Una partita difficile, un avversario ostico eppure ancora una volta la Juve è riuscita nell’impresa di mettere ko, in casa, una squadra che sulla carta era superiore…
«Cosi come era successo in passato contro le altre squadre – ha esordito un sorridente e soddisfatto Moore nella sala stampa del Palamaggiò immediatamente dopo il successo con i toscani che continua ad alimentare le speranze bianconeri di partecipare ai playoff – come per esempio Cantù, Reggio o Avellino, sapevamo che quella contro Siena sarebbe stata una partita particolare e difficile allo stesso tempo. La Montepaschi è una grande squadra, difficile da affrontare, dura e che gioca un buon basket. Ne eravamo consapevoli e lo dimostravano anche i numeri che avevano messo assieme in questo periodo con una lunga serie di successi. Sono un roster di primo livello e questo rende il nostro successo ancora più importante di quanto non lo fosse già per la questione della conquista dei playoff».

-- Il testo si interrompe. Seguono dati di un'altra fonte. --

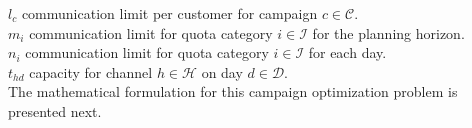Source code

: \documentclass[11pt]{article}
\begin{document}
\begin{singlespace}
\noindent $l_{c}$ communication limit per customer for campaign $c \in \mathcal{C}$.\\

\noindent $m_{i}$ communication limit for quota category $i \in \mathcal{I}$ for the planning horizon.\\

\noindent $n_{i}$ communication limit for quota category $i \in \mathcal{I}$ for each day.\\

\noindent $t_{{h}{d}}$ capacity for channel $h \in \mathcal{H}$ on day $d \in \mathcal{D}$.\\

\noindent The mathematical formulation for this campaign optimization problem is presented next.
\end{singlespace}
\vspace{-0.5cm}
\end{document}
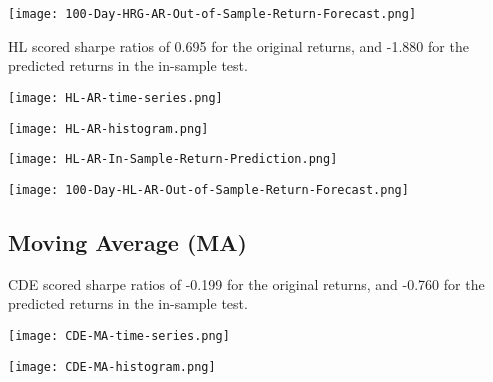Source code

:\begin{center}
    \texttt{[image: 100-Day-HRG-AR-Out-of-Sample-Return-Forecast.png]}
    \label{fig:nonfloat}
\end{center}

HL scored sharpe ratios of 0.695 for the original returns, and -1.880 for the predicted returns in the in-sample test.

\begin{center}  
    \texttt{[image: HL-AR-time-series.png]}
    \label{fig:nonfloat}
\end{center}

\begin{center}
    \texttt{[image: HL-AR-histogram.png]}
    \label{fig:nonfloat}
\end{center}

\begin{center}
    \texttt{[image: HL-AR-In-Sample-Return-Prediction.png]}
    \label{fig:nonfloat}
\end{center}

\begin{center}
    \texttt{[image: 100-Day-HL-AR-Out-of-Sample-Return-Forecast.png]}
    \label{fig:nonfloat}
\end{center}

\subsection{Moving Average (MA)}

CDE scored sharpe ratios of -0.199 for the original returns, and -0.760 for the predicted returns in the in-sample test.

\begin{center}
    \texttt{[image: CDE-MA-time-series.png]}
    \label{fig:nonfloat}
\end{center}

\begin{center}  
    \texttt{[image: CDE-MA-histogram.png]}
    \label{fig:nonfloat}
\end{center}

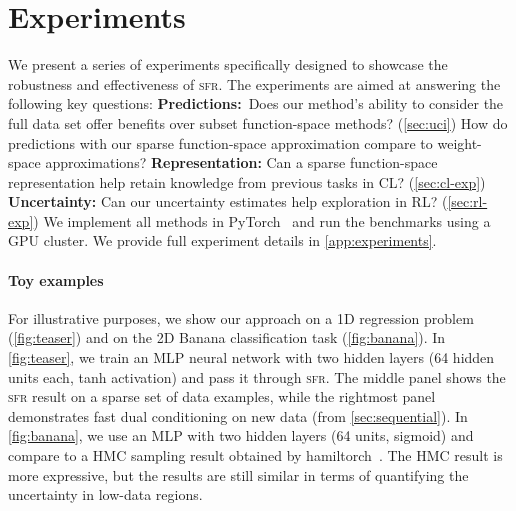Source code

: \documentclass{article} %
\newcommand{\our}{\textsc{sfr}\xspace}
\begin{document}
\section{Experiments}
\label{sec:experiments}
%
We present a series of experiments specifically designed to showcase the robustness and effectiveness of \our. The experiments are aimed at answering the following key questions:
\textbf{Predictions:}~Does our method's ability to consider the full data set offer benefits over subset function-space methods? (\cref{sec:uci}) How do predictions with our sparse function-space approximation compare to weight-space approximations?
\textbf{Representation:} Can a sparse function-space representation help retain knowledge from previous tasks in CL? (\cref{sec:cl-exp})
\textbf{Uncertainty:} Can our uncertainty estimates help exploration in RL? (\cref{sec:rl-exp}) We implement all methods in PyTorch~\cite{paszke2019pytorch} and run the benchmarks using a GPU cluster. We provide full experiment details in \cref{app:experiments}.

\paragraph{Toy examples} For illustrative purposes, we show our approach on a 1D regression problem (\cref{fig:teaser}) and on the 2D {\sc Banana} classification task (\cref{fig:banana}). In \cref{fig:teaser}, we train an MLP neural network with two hidden layers (64 hidden units each, tanh activation) and pass it through \our. The middle panel shows the \our result on a sparse set of data examples, while the rightmost panel demonstrates fast dual conditioning on new data (from \cref{sec:sequential}). In \cref{fig:banana}, we use an MLP with two hidden layers (64 units, sigmoid) and compare to a HMC sampling result obtained by hamiltorch~\cite{cobb2020scaling}. The HMC result is more expressive, but the results are still similar in terms of quantifying the uncertainty in low-data regions.


\end{document}
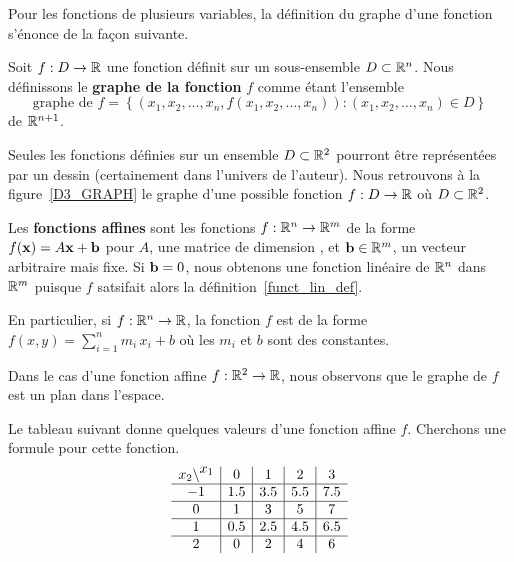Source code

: {Pour les fonctions de plusieurs variables, la définition du graphe
d'une fonction s'énonce de la façon suivante.

\begin{focus}{\dfn} 
Soit $f:D\rightarrow \mathbb{R}$ une fonction définit sur un sous-ensemble
$D\subset \mathbb{R}^n$.  Nous définissons le {\bfseries graphe de la fonction}
$f$ comme étant l'ensemble
\[
\text{graphe de }f = \left\{ (x_1,x_2,\ldots,x_n, f(x_1,x_2,\ldots,x_n))
: (x_1,x_2,\ldots,x_n) \in D \right\}
\]
de $\mathbb{R}^{n+1}$.
\end{focus}

Seules les fonctions définies sur un ensemble $D \subset \mathbb{R}^2$
pourront être représentées par un dessin (certainement dans l'univers
de l'auteur).  Nous retrouvons à la figure~\ref{D3_GRAPH} le
graphe d'une possible fonction
$f:D \rightarrow \mathbb{R}$ où $D\subset \mathbb{R}^2$.  


\begin{focus}{\dfn} 
Les {\bfseries fonctions affines} sont les fonctions
$f:\mathbb{R}^n \to \mathbb{R}^m$ de la forme $f(\mathbf{x}) = A \mathbf{x} + \mathbf{b}$
pour $A$, une matrice de dimension , et $\mathbf{b} \in \mathbb{R}^m$,
un vecteur arbitraire mais fixe.  Si $\mathbf{b}=0$, nous obtenons une
fonction linéaire de $\mathbb{R}^n$ dans $\mathbb{R}^m$ puisque $f$ satsifait alors
la définition~\ref{funct_lin_def}.

En particulier, si $f:\mathbb{R}^n \to \mathbb{R}$, la fonction $f$ est de la forme
$\displaystyle f(x,y) = \sum_{i=1}^n m_i\,x_i +b$ où les $m_i$ et
$b$ sont des constantes.
\end{focus}

Dans le cas d'une fonction affine $f:\mathbb{R}^2 \to \mathbb{R}$, nous observons que le
graphe de $f$ est un plan dans l'espace.

\begin{egg}
Le tableau suivant donne quelques valeurs d'une fonction affine $f$.
Cherchons une formule pour cette fonction.
\[
\begin{array}{c|c|c|c|c}
x_2 \backslash \raisebox{1ex}{$x_1$} & 0 & 1 & 2 & 3 \\
\hline
-1 & 1.5 & 3.5 & 5.5 & 7.5 \\
\hline
0 & 1 & 3 & 5 & 7 \\
\hline
1 & 0.5 & 2.5 & 4.5 & 6.5 \\
\hline
2 & 0 & 2 & 4 & 6
\end{array}
\]


\end{egg}}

Due tempi per due facce della stessa partita. Cosa è successo?
«Siamo tornati negli spogliatoi consapevoli di poter fare qualcosa e cambiare l’inerzia di una partita che fino a quel momento ci aveva visti principalmente rincorrere i nostri avversari. Quello che è cambiato è stato ovviamente il nostro atteggiamento in campo. Siamo usciti dagli spogliatoi in maniera molto più aggressiva rispetto a quanto avessimo fatto in precedenza, specialmente nella nostra di metà campo. Abbiamo tutti fatto un passo in avanti dal punto di vista della difesa, ma la cosa importante è che non l’abbiamo fatto a livello individuale, ma di gruppo. Quello che ci ha permesso di svoltare e chiudere le alternative offensive di Siena, è stata una difesa di squadra. Tutti sapevano ed hanno fatto quello che dovevano e quello che negli spogliatoi coach Molin ci aveva indicato di fare, soprattutto nel farci notare e sottolineando come nel primo tempo avessimo preso troppi canestri facili proprio perché non eravamo abbastanza uniti nella difesa di squadra».
Dal punto di vista personale, hai ingaggiato un bel duello con Erick Green e poi hai dato il tuo contributo alla vittoria…
«Il coach mi aveva chiesto di essere molto più aggressivo nel secondo tempo. Sono sceso in campo, quindi, con il desiderio di essere più presente e prendermi le mie responsabilità. Per quanto riguarda la difesa, sapevo che Green non era un giocatore facile da marcare perché si muove sempre a tutto campo e quindi ho fatto del mio meglio per prendergli le misure».